* [Directions]: Set down every entry exactly as it was written.

(Records from a collection)
§ §
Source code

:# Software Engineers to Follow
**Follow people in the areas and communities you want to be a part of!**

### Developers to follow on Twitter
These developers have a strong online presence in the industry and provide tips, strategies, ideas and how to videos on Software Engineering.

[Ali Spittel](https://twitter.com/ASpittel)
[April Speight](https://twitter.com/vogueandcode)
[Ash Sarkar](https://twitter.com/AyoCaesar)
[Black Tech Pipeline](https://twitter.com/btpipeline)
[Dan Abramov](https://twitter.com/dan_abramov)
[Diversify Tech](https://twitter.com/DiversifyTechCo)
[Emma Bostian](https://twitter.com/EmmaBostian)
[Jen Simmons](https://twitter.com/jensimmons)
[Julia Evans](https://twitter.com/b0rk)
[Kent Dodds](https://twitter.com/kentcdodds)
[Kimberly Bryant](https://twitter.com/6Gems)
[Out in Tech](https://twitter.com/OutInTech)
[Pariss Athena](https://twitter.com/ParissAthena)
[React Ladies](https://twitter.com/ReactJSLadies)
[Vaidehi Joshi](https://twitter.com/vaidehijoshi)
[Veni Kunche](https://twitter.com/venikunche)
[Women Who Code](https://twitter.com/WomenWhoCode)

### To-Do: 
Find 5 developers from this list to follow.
§ §
* [Task answer]:
Source code

:# Software Engineers to Follow
**Follow people in the areas and communities you want to be a part of!**

### Developers to follow on Twitter
These developers have a strong online presence in the industry and provide tips, strategies, ideas and how to videos on Software Engineering.

[Ali Spittel](https://twitter.com/ASpittel)
[April Speight](https://twitter.com/vogueandcode)
[Ash Sarkar](https://twitter.com/AyoCaesar)
[Black Tech Pipeline](https://twitter.com/btpipeline)
[Dan Abramov](https://twitter.com/dan_abramov)
[Diversify Tech](https://twitter.com/DiversifyTechCo)
[Emma Bostian](https://twitter.com/EmmaBostian)
[Jen Simmons](https://twitter.com/jensimmons)
[Julia Evans](https://twitter.com/b0rk)
[Kent Dodds](https://twitter.com/kentcdodds)
[Kimberly Bryant](https://twitter.com/6Gems)
[Out in Tech](https://twitter.com/OutInTech)
[Pariss Athena](https://twitter.com/ParissAthena)
[React Ladies](https://twitter.com/ReactJSLadies)
[Vaidehi Joshi](https://twitter.com/vaidehijoshi)
[Veni Kunche](https://twitter.com/venikunche)
[Women Who Code](https://twitter.com/WomenWhoCode)

### To-Do: 
Find 5 developers from this list to follow.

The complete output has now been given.